### [TO DO]
Check each line of the material below for "linewidth" and copy those where it appears.

### [MATERIAL SHOWN]
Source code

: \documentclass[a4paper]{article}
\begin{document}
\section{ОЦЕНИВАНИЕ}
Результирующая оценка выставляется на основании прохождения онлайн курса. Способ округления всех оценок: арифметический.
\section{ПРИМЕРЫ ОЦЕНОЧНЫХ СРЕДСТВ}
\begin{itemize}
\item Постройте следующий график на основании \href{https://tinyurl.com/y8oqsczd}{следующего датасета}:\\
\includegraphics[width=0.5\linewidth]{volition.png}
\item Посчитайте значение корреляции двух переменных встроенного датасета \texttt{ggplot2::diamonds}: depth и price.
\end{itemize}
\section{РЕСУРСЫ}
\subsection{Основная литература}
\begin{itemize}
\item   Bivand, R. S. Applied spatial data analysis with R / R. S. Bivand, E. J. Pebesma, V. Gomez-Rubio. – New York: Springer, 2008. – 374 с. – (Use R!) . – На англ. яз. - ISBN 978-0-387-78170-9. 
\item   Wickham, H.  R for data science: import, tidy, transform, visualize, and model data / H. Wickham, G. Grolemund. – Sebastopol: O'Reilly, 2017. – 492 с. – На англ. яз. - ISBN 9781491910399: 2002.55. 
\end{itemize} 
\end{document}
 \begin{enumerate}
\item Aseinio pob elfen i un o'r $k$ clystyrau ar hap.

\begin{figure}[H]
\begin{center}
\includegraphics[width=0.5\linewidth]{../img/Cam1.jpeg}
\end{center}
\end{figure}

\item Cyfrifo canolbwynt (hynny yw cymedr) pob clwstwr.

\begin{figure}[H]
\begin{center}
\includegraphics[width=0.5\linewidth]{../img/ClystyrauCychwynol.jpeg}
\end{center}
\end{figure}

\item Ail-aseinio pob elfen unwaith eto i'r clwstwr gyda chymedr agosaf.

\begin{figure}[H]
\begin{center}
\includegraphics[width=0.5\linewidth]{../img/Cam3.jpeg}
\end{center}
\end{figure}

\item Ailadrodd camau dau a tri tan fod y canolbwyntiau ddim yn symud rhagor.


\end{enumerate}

### [EXERCISE ANSWER]
\includegraphics[width=0.5\linewidth]{volition.png}
\includegraphics[width=0.5\linewidth]{../img/Cam1.jpeg}
\includegraphics[width=0.5\linewidth]{../img/ClystyrauCychwynol.jpeg}
\includegraphics[width=0.5\linewidth]{../img/Cam3.jpeg}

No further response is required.